Your response to the data below should hold nothing except the lines from the one containing "expected to be" down to the one containing "Being able to capture", reproduced exactly and without pictures.

== Data for this exercise ==

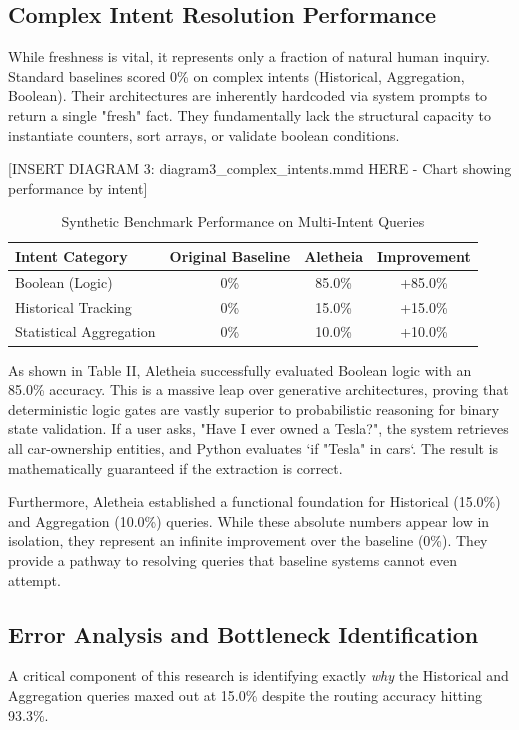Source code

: \documentclass[journal,10pt]{IEEEtran}
\begin{document}
\subsection{Complex Intent Resolution Performance}
While freshness is vital, it represents only a fraction of natural human inquiry. Standard baselines scored 0\% on complex intents (Historical, Aggregation, Boolean). Their architectures are inherently hardcoded via system prompts to return a single "fresh" fact. They fundamentally lack the structural capacity to instantiate counters, sort arrays, or validate boolean conditions. 

[INSERT DIAGRAM 3: diagram3\_complex_intents.mmd HERE - Chart showing performance by intent]

\begin{table}[htbp]
\caption{Synthetic Benchmark Performance on Multi-Intent Queries}
\begin{center}
\begin{tabular}{|l|c|c|c|}
\hline
\textbf{Intent Category} & \textbf{Original Baseline} & \textbf{Aletheia} & \textbf{Improvement} \\
\hline
Boolean (Logic) & 0\% & 85.0\% & +85.0\% \\
Historical Tracking & 0\% & 15.0\% & +15.0\% \\
Statistical Aggregation & 0\% & 10.0\% & +10.0\% \\
\hline
\end{tabular}
\label{tab2}
\end{center}
\end{table}

As shown in Table II, Aletheia successfully evaluated Boolean logic with an 85.0\% accuracy. This is a massive leap over generative architectures, proving that deterministic logic gates are vastly superior to probabilistic reasoning for binary state validation. If a user asks, "Have I ever owned a Tesla?", the system retrieves all car-ownership entities, and Python evaluates `if "Tesla" in cars`. The result is mathematically guaranteed if the extraction is correct.

Furthermore, Aletheia established a functional foundation for Historical (15.0\%) and Aggregation (10.0\%) queries. While these absolute numbers appear low in isolation, they represent an infinite improvement over the baseline (0\%). They provide a pathway to resolving queries that baseline systems cannot even attempt.

\subsection{Error Analysis and Bottleneck Identification}
A critical component of this research is identifying exactly \textit{why} the Historical and Aggregation queries maxed out at 15.0\% despite the routing accuracy hitting 93.3\%. 
\end{document}

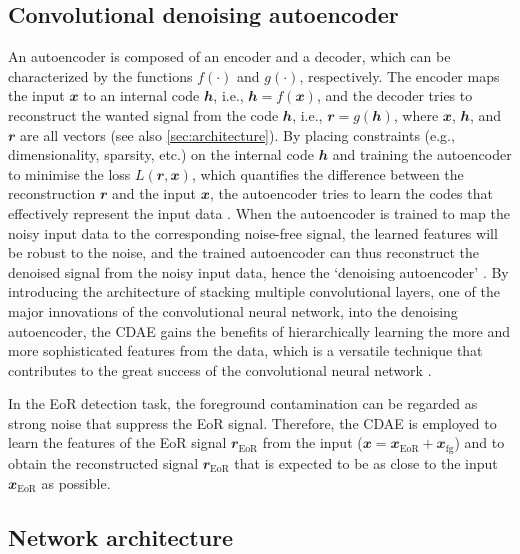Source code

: \documentclass[letters,fleqn,usenatbib,onecolumn]{mnras}
\newcommand{\R}[1]{\mathrm{#1}}
\newcommand{\B}[1]{\mathbfit{#1}}
\begin{document}
\subsection{Convolutional denoising autoencoder}
\label{sec:cdae}

An autoencoder is composed of an encoder and a decoder, which can be
characterized by the functions $f(\cdot)$ and $g(\cdot)$, respectively.
The encoder maps the input $\B{x}$ to an internal code $\B{h}$, i.e.,
$\B{h} = f(\B{x})$, and the decoder tries to reconstruct the wanted
signal from the code $\B{h}$, i.e., $\B{r} = g(\B{h})$, where $\B{x}$,
$\B{h}$, and $\B{r}$ are all vectors (see also \autoref{sec:architecture}).
By placing constraints (e.g., dimensionality, sparsity, etc.\@) on the
internal code $\B{h}$ and training the autoencoder to minimise the
loss $L(\B{r}, \B{x})$, which quantifies the difference between the
reconstruction $\B{r}$ and the input $\B{x}$, the autoencoder tries to
learn the codes that effectively represent the input data
\citep[e.g.,][chapter 14]{goodfellow2016}.
{\color{cyan}%
When the autoencoder is trained to map the noisy input data to the
corresponding noise-free signal, the learned features will be robust to
the noise, and the trained autoencoder can thus reconstruct the denoised
signal from the noisy input data, hence the `denoising autoencoder'
\citep{vincent2008,vincent2010}.
By introducing the architecture of stacking multiple convolutional
layers, one of the major innovations of the convolutional neural network,
into the denoising autoencoder, the CDAE gains the benefits of
hierarchically learning the more and more sophisticated features from
the data, which is a versatile technique that contributes to the great
success of the convolutional neural network \citep{du2017}.} %

In the EoR detection task, the foreground contamination can be regarded
as strong noise that suppress the EoR signal.
Therefore, the CDAE is employed to learn the features of the EoR signal
$\B{r}_{\R{EoR}}$ from the input ($\B{x} = \B{x}_{\R{EoR}} + \B{x}_{\R{fg}}$)
and to obtain the reconstructed signal $\B{r}_{\R{EoR}}$ that is
expected to be as close to the input $\B{x}_{\R{EoR}}$ as possible.


\subsection{Network architecture}
\label{sec:architecture}
\end{document}
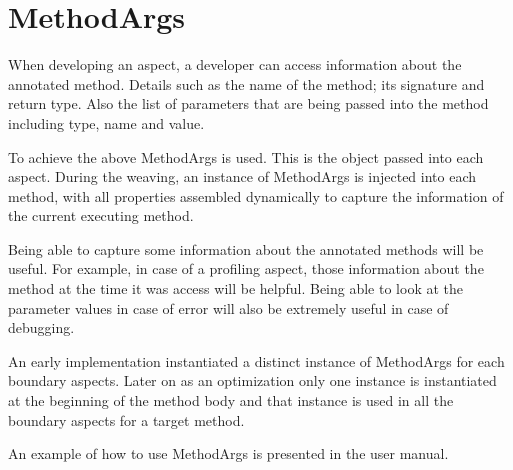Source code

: \section{MethodArgs}

When developing an aspect, a developer can access information about the annotated method. Details such as the name of the method; its signature and return type. Also the list of parameters that are being passed into the method including type, name and value.

To achieve the above MethodArgs is used. This is the object passed into each aspect. During the weaving, an instance of MethodArgs is injected into each method, with all properties assembled dynamically to capture the information of the current executing method.

Being able to capture some information about the annotated methods will be useful. For example, in case of a profiling aspect, those information about the method at the time it was access will be helpful. Being able to look at the parameter values in case of error will also be extremely useful in case of debugging.

An early implementation instantiated a distinct instance of MethodArgs for each boundary aspects. Later on as an optimization only one instance is instantiated at the beginning of the method body and that instance is used in all the boundary aspects for a target method.

An example of how to use MethodArgs is presented in the user manual.
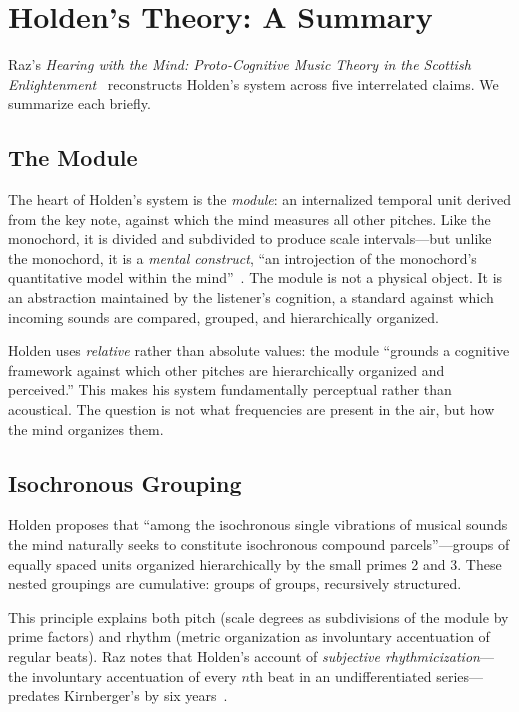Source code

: \documentclass[10pt,letterpaper,twocolumn]{article}
\begin{document}
\section{Holden's Theory: A Summary}
\label{sec:holden}

Raz's \emph{Hearing with the Mind: Proto-Cognitive Music Theory in the Scottish Enlightenment}~\citep{raz2025} reconstructs Holden's system across five interrelated claims. We summarize each briefly.

\subsection{The Module}

The heart of Holden's system is the \emph{module}: an internalized temporal unit derived from the key note, against which the mind measures all other pitches. Like the monochord, it is divided and subdivided to produce scale intervals---but unlike the monochord, it is a \emph{mental construct}, ``an introjection of the monochord's quantitative model within the mind''~\citep{raz2025}. The module is not a physical object. It is an abstraction maintained by the listener's cognition, a standard against which incoming sounds are compared, grouped, and hierarchically organized.

Holden uses \emph{relative} rather than absolute values: the module ``grounds a cognitive framework against which other pitches are hierarchically organized and perceived.'' This makes his system fundamentally perceptual rather than acoustical. The question is not what frequencies are present in the air, but how the mind organizes them.

\subsection{Isochronous Grouping}

Holden proposes that ``among the isochronous single vibrations of musical sounds the mind naturally seeks to constitute isochronous compound parcels''---groups of equally spaced units organized hierarchically by the small primes 2 and 3. These nested groupings are cumulative: groups of groups, recursively structured.

This principle explains both pitch (scale degrees as subdivisions of the module by prime factors) and rhythm (metric organization as involuntary accentuation of regular beats). Raz notes that Holden's account of \emph{subjective rhythmicization}---the involuntary accentuation of every $n$th beat in an undifferentiated series---predates Kirnberger's by six years~\citep{raz2025}.
\end{document}
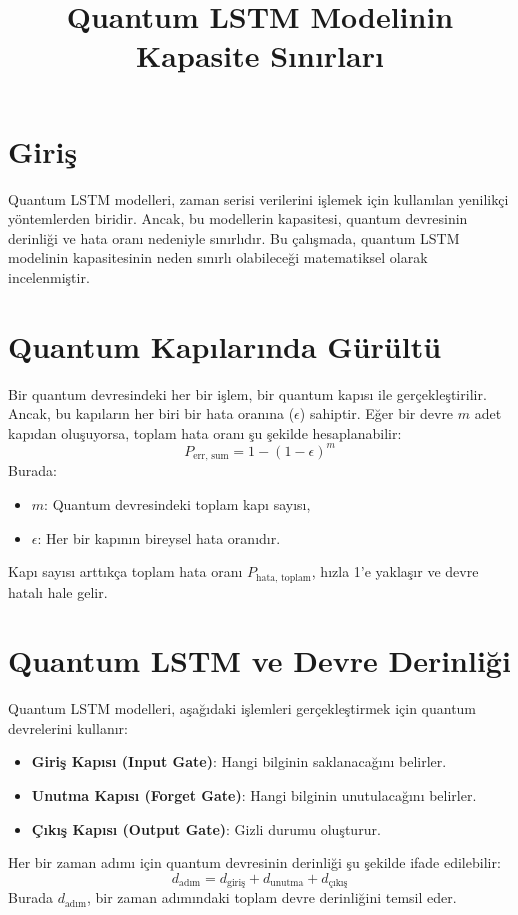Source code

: \documentclass[a4paper,12pt]{article}
\title{Quantum LSTM Modelinin Kapasite Sınırları}
\author{}
\date{}
\begin{document}
\maketitle

\section*{Giriş}
Quantum LSTM modelleri, zaman serisi verilerini işlemek için kullanılan yenilikçi yöntemlerden biridir. Ancak, bu modellerin kapasitesi, quantum devresinin derinliği ve hata oranı nedeniyle sınırlıdır. Bu çalışmada, quantum LSTM modelinin kapasitesinin neden sınırlı olabileceği matematiksel olarak incelenmiştir.

\section*{Quantum Kapılarında Gürültü}
Bir quantum devresindeki her bir işlem, bir quantum kapısı ile gerçekleştirilir. Ancak, bu kapıların her biri bir hata oranına ($\epsilon$) sahiptir. Eğer bir devre $m$ adet kapıdan oluşuyorsa, toplam hata oranı şu şekilde hesaplanabilir:
\[
P_{\text{err, sum}} = 1 - (1 - \epsilon)^m
\]
Burada:
\begin{itemize}
    \item $m$: Quantum devresindeki toplam kapı sayısı,
    \item $\epsilon$: Her bir kapının bireysel hata oranıdır.
\end{itemize}
Kapı sayısı arttıkça toplam hata oranı $P_{\text{hata, toplam}}$, hızla 1'e yaklaşır ve devre hatalı hale gelir.

\section*{Quantum LSTM ve Devre Derinliği}
Quantum LSTM modelleri, aşağıdaki işlemleri gerçekleştirmek için quantum devrelerini kullanır:
\begin{itemize}
    \item \textbf{Giriş Kapısı (Input Gate)}: Hangi bilginin saklanacağını belirler.
    \item \textbf{Unutma Kapısı (Forget Gate)}: Hangi bilginin unutulacağını belirler.
    \item \textbf{Çıkış Kapısı (Output Gate)}: Gizli durumu oluşturur.
\end{itemize}

Her bir zaman adımı için quantum devresinin derinliği şu şekilde ifade edilebilir:
\[
d_{\text{adım}} = d_{\text{giriş}} + d_{\text{unutma}} + d_{\text{çıkış}}
\]
Burada $d_{\text{adım}}$, bir zaman adımındaki toplam devre derinliğini temsil eder.
\end{document}
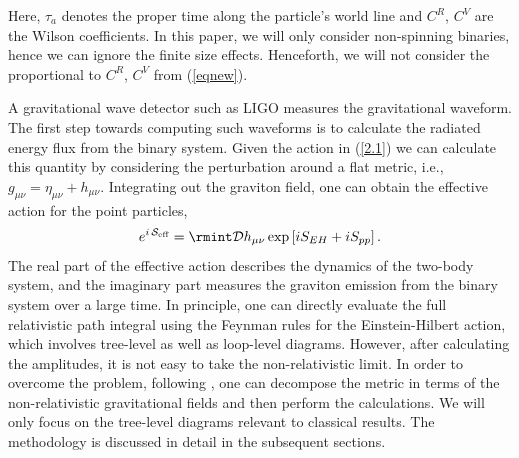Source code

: Here, $\tau_a$ denotes the proper time along the particle's world line and  $C^R$, $C^V$ are the Wilson coefficients. In this paper, we will only consider non-spinning binaries, hence we can ignore the finite size effects. Henceforth, we will not consider the proportional to $C^R$, $C^V$ from (\ref{eqnew}).  \par
A gravitational wave detector such as LIGO measures the gravitational waveform. The first step towards computing such waveforms is to calculate the radiated energy flux from the binary system. Given the action in (\ref{2.1}) we can calculate this quantity by considering the perturbation around a flat metric, i.e., $g_{\mu\nu}=\eta_{\mu\nu}+h_{\mu\nu}$. Integrating out the graviton field, one can obtain the effective action for the point particles,
\begin{eqnarray}
    e^{i\,\mathcal{S}_{\text{eff}}}=\rmint \mathcal{D}h_{\mu\nu} \exp{[iS_{EH}+iS_{pp}]}\,.
\end{eqnarray}\label{2.4}
The real part of the effective action describes the dynamics of the two-body system, and the imaginary part measures the graviton emission from the binary system over a large time. In principle, one can directly evaluate the full relativistic path integral using the Feynman rules for the Einstein-Hilbert action, which involves tree-level as well as loop-level diagrams. However, after calculating the amplitudes, it is not easy to take the non-relativistic limit. In order to overcome the problem, following \cite{Kol:2007bc}, one can decompose the metric in terms of the non-relativistic gravitational fields and then perform the calculations. We will only focus on the tree-level diagrams relevant to classical results. The methodology is discussed in detail in the subsequent sections. \par

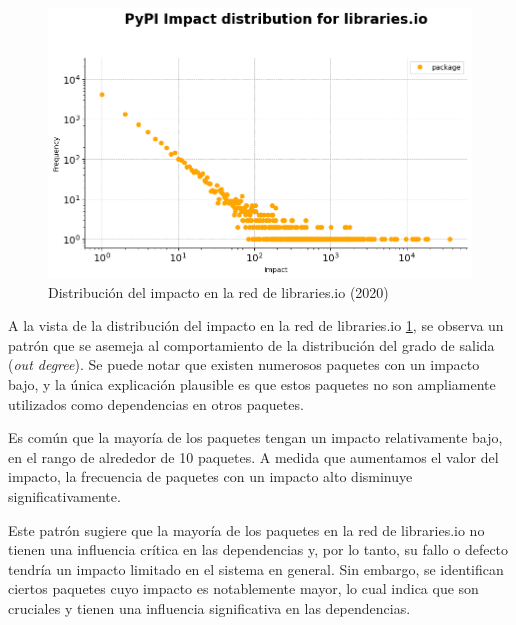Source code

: \begin{figure}[ht!]
    \begin{center}
        \includegraphics[width=1\textwidth]{img/pypi/librariesio_impact_distribution.png}
        \caption{Distribución del impacto en la red de libraries.io (2020)}
        \label{fig:Distribución del impacto en la red de libraries.io}
    \end{center}
\end{figure}

A la vista de la distribución del impacto en la red de libraries.io \ref{fig:Distribución del impacto en la red de libraries.io}, se observa un patrón que se
asemeja al comportamiento de la distribución del grado de salida (\textit{out degree}). Se puede notar
que existen numerosos paquetes con un impacto bajo, y la única explicación plausible es que estos paquetes
no son ampliamente utilizados como dependencias en otros paquetes.

Es común que la mayoría de los paquetes tengan un impacto relativamente bajo, en el rango de alrededor
de 10 paquetes. A medida que aumentamos el valor del impacto, la frecuencia de paquetes con un impacto
alto disminuye significativamente.

Este patrón sugiere que la mayoría de los paquetes en la red de libraries.io no tienen una influencia
crítica en las dependencias y, por lo tanto, su fallo o defecto tendría un impacto limitado en el
sistema en general. Sin embargo, se
identifican ciertos paquetes cuyo impacto es notablemente mayor, lo cual indica que son cruciales
y tienen una influencia significativa en las dependencias.

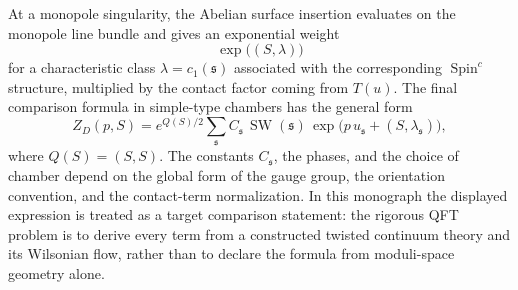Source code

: At a monopole singularity, the Abelian surface insertion evaluates on the
monopole line bundle and gives an exponential weight
\[
  \exp\bigl((S,\lambda)\bigr)
\]
for a characteristic class \(\lambda=c_1(\mathfrak s)\) associated with the
corresponding \(\operatorname{Spin}^c\) structure, multiplied by the contact
factor coming from \(T(u)\).  The final comparison formula in simple-type
chambers has the general form
\[
  Z_D(p,S)
  =
  e^{Q(S)/2}
  \sum_{\mathfrak s}
  C_{\mathfrak s}\,
  \operatorname{SW}(\mathfrak s)\,
  \exp\bigl(p\,u_{\mathfrak s}+(S,\lambda_{\mathfrak s})\bigr),
\]
where \(Q(S)=(S,S)\).  The constants \(C_{\mathfrak s}\), the phases, and the
choice of chamber depend on the global form of the gauge group, the
orientation convention, and the contact-term normalization.  In this
monograph the displayed expression is treated as a target comparison statement:
the rigorous QFT problem is to derive every term from a constructed twisted
continuum theory and its Wilsonian flow, rather than to declare the formula
from moduli-space geometry alone.


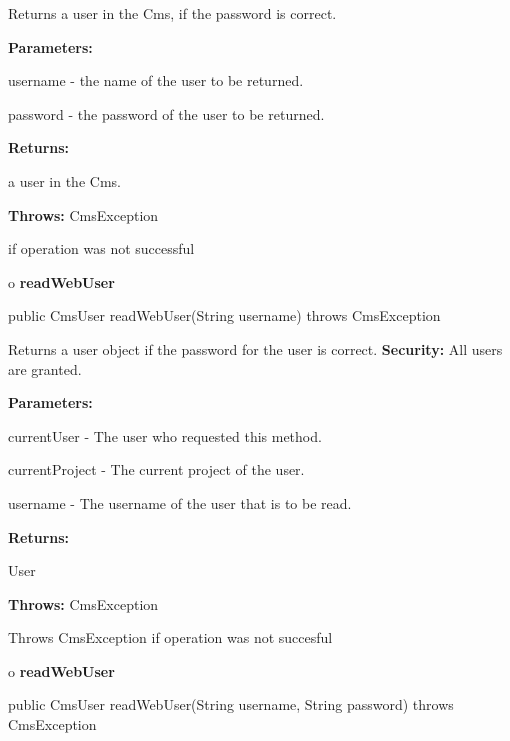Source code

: \begin{description}
\htmlDD Returns a user in the Cms, if the password is correct. 

\begin{description}
\item {\bf Parameters:}  

username - the name of the user to be returned.  

password - the password of the user to be returned.  
\item {\bf Returns:}  

a user in the Cms.  
\item {\bf Throws:} CmsException  

if operation was not successful  
\end{description}

\end{description}

o {\bf readWebUser} 

\begin{PRE}
 public CmsUser readWebUser(String username) throws CmsException
\end{PRE}

\begin{description}
\htmlDD Returns a user object if the password for the user is correct. {\bf
Security:} All users are granted. 

\begin{description}
\item {\bf Parameters:}  

currentUser - The user who requested this method.  

currentProject - The current project of the user.  

username - The username of the user that is to be read.  
\item {\bf Returns:}  

User  
\item {\bf Throws:} CmsException  

Throws CmsException if operation was not succesful  
\end{description}

\end{description}

o {\bf readWebUser} 

\begin{PRE}
 public CmsUser readWebUser(String username,
                            String password) throws CmsException
\end{PRE}

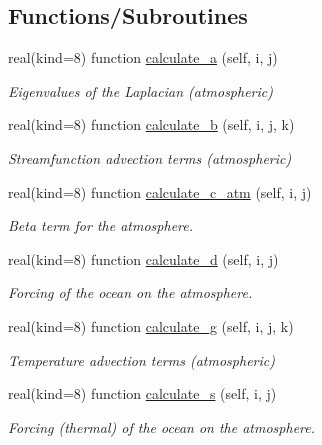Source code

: \subsection*{Functions/\+Subroutines}
\begin{DoxyCompactItemize}
\item 
real(kind=8) function \hyperlink{namespaceinprod__analytic_a64153fea3801b0768d3b5122da23b324}{calculate\+\_\+a} (self, i, j)
\begin{DoxyCompactList}\small\item\em Eigenvalues of the Laplacian (atmospheric) \end{DoxyCompactList}\item 
real(kind=8) function \hyperlink{namespaceinprod__analytic_a5608ef2b86882c7055455fbd785a8f84}{calculate\+\_\+b} (self, i, j, k)
\begin{DoxyCompactList}\small\item\em Streamfunction advection terms (atmospheric) \end{DoxyCompactList}\item 
real(kind=8) function \hyperlink{namespaceinprod__analytic_aa0b310b730d6df3d09a565a09aa62a22}{calculate\+\_\+c\+\_\+atm} (self, i, j)
\begin{DoxyCompactList}\small\item\em Beta term for the atmosphere. \end{DoxyCompactList}\item 
real(kind=8) function \hyperlink{namespaceinprod__analytic_ab270711bbfe233c1182dca363f80ec41}{calculate\+\_\+d} (self, i, j)
\begin{DoxyCompactList}\small\item\em Forcing of the ocean on the atmosphere. \end{DoxyCompactList}\item 
real(kind=8) function \hyperlink{namespaceinprod__analytic_ae90415e2fe9f94483e4b353afc11d245}{calculate\+\_\+g} (self, i, j, k)
\begin{DoxyCompactList}\small\item\em Temperature advection terms (atmospheric) \end{DoxyCompactList}\item 
real(kind=8) function \hyperlink{namespaceinprod__analytic_a3ca3072c7041b05f960b841dbcc51979}{calculate\+\_\+s} (self, i, j)
\begin{DoxyCompactList}\small\item\em Forcing (thermal) of the ocean on the atmosphere. \end{DoxyCompactList}\item 

\end{DoxyCompactItemize}
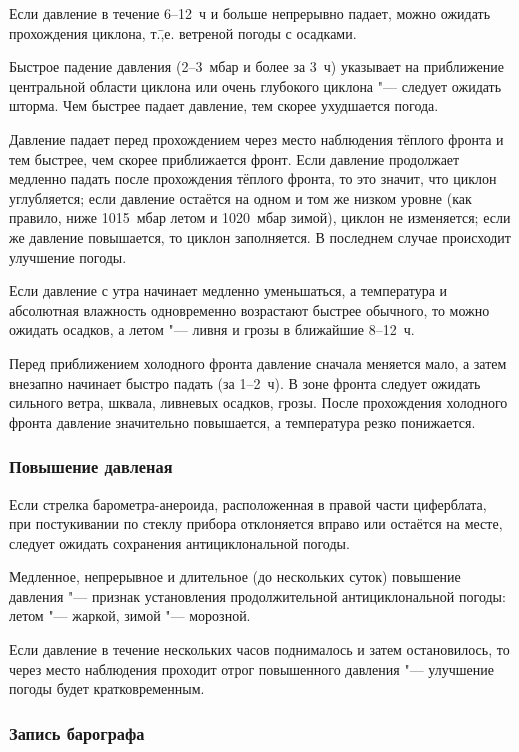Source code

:  Если давление в течение 6--12~ч и больше непрерывно падает, можно
ожидать прохождения циклона, т.\=,е. ветреной погоды с осадками.

 Быстрое падение давления (2--3~мбар и более за 3~ч)
указывает на приближение центральной области циклона или очень
глубокого циклона "--- следует ожидать шторма. Чем быстрее падает
давление, тем скорее ухудшается погода.

 Давление падает перед прохождением через место наблюдения
тёплого фронта и тем быстрее, чем скорее приближается фронт. Если
давление продолжает медленно падать после прохождения тёплого фронта,
то это значит, что циклон углубляется; если давление остаётся на одном
и том же низком уровне (как правило, ниже 1015~мбар летом и 1020~мбар
зимой), циклон не изменяется; если же давление повышается, то циклон
заполняется. В последнем случае происходит улучшение погоды.

 Если давление с утра начинает медленно уменьшаться, а
температура и абсолютная влажность одновременно возрастают быстрее
обычного, то можно ожидать осадков, а летом "--- ливня и грозы в
ближайшие 8--12~ч.

 Перед приближением холодного фронта давление сначала меняется
мало, а затем внезапно начинает быстро падать (за 1--2~ч). В зоне
фронта следует ожидать сильного ветра, шквала, ливневых осадков,
грозы. После прохождения холодного фронта давление значительно
повышается, а температура резко понижается.

\subsubsection{Повышение давленая}

 Если стрелка барометра-анероида, расположенная в правой части
циферблата, при постукивании по стеклу прибора отклоняется вправо или
остаётся на месте, следует ожидать сохранения антициклональной погоды.

 Медленное, непрерывное и длительное (до нескольких суток)
повышение давления "--- признак установления продолжительной
антициклональной погоды: летом "--- жаркой, зимой "--- морозной.

 Если давление в течение нескольких часов поднималось и затем
остановилось, то через место наблюдения проходит отрог повышенного
давления "--- улучшение погоды будет кратковременным.

\subsubsection{Запись барографа}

===

**Reply**
expected to be as close to the input $\B{x}_{\R{EoR}}$ as possible.


\subsection{Network architecture}
\label{sec:architecture}
\end{document}
Source code

: \section{MethodArgs}

When developing an aspect, a developer can access information about the annotated method. Details such as the name of the method; its signature and return type. Also the list of parameters that are being passed into the method including type, name and value.

To achieve the above MethodArgs is used. This is the object passed into each aspect. During the weaving, an instance of MethodArgs is injected into each method, with all properties assembled dynamically to capture the information of the current executing method.

Being able to capture some information about the annotated methods will be useful. For example, in case of a profiling aspect, those information about the method at the time it was access will be helpful. Being able to look at the parameter values in case of error will also be extremely useful in case of debugging.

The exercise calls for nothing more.